An extraordinary talent for habituating wild animals earned Paul Kabochi, who died tragically on the morning of his 61st birthday on 8 February 2003, a near-legendary status among wildlife researchers and filmmakers the world over.

At the time of his death, he was - as on countless previous occasions - paving the way for the filming, near Kenya's Tsavo West National Park, of a wildlife documentary for television, this time on the behaviour of a pack of Dwarf Mongooses.

The visiting film crew, from France's Aster Productions, was operating from the Taita Discovery Centre (TDC) run by East African Ornithological Safaris (EAOS), for whom Kabochi was for many years a Senior Guide. On that fateful morning, neither Kabochi nor the crew could locate the mongoose pack they had been working with. So they drove around for a while, searching for their subjects.

Instinctively, Kabochi pointed to some termite mounds where he felt the pack might be hiding. His hunches, born of a lifetime spent in the bush, were nearly always vindicated. But he offered to "stalk" the anthills first, just to make sure. His lean, sinewy form soon disappeared amid the intervening "cover" of dry thorn scrub.

Paul Kabochi was never seen alive again. Hours later, when EAOS trackers located his body, it was more than three kilometers beyond the nearest of the anthills. The cause of death was plain to see. Kabochi had been trampled to death by an elephant.

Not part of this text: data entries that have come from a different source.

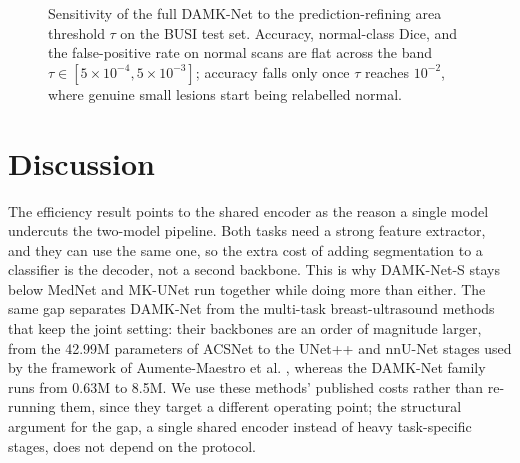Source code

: \documentclass[runningheads]{llncs}
\begin{document}
\begin{figure}[t]
\centering
{}
\caption{Sensitivity of the full DAMK-Net to the prediction-refining area
threshold $\tau$ on the BUSI test set. Accuracy, normal-class Dice, and the
false-positive rate on normal scans are flat across the band
$\tau\in[5{\times}10^{-4},5{\times}10^{-3}]$; accuracy falls only once $\tau$
reaches $10^{-2}$, where genuine small lesions start being relabelled normal.}
\label{fig:tau}
\end{figure}

\section{Discussion}
The efficiency result points to the shared encoder as the reason a single model
undercuts the two-model pipeline. Both tasks need a strong feature extractor, and
they can use the same one, so the extra cost of adding segmentation to a
classifier is the decoder, not a second backbone. This is why DAMK-Net-S stays
below MedNet and MK-UNet run together while doing more than either. The same gap
separates DAMK-Net from the multi-task breast-ultrasound methods that keep the
joint setting: their backbones are an order of magnitude larger, from the 42.99M
parameters of ACSNet \cite{ACSNet} to the UNet++ and nnU-Net stages used by the
framework of Aumente-Maestro et al. \cite{CMPB}, whereas the DAMK-Net family runs
from 0.63M to 8.5M. We use these methods' published costs rather than re-running
them, since they target a different operating point; the structural argument for
the gap, a single shared encoder instead of heavy task-specific stages, does not
depend on the protocol.
\end{document}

For Steve Turner, managing director of EAOS, Kabochi's employer for the last 17 years, Paul's death came as a terrible shock. "I have often told people down the years," Turner says, "that, if ever I were to be cast into some remote jungle, and told I could choose only one companion in the ensuing battle for survival, I should pick Paul Kabochi. For Paul would always know exactly what to do in such a predicament - which fruits to eat (and which to avoid), which plants to use in treating different ailments, and so on. His intuitive understanding of the natural world really was extraordinary."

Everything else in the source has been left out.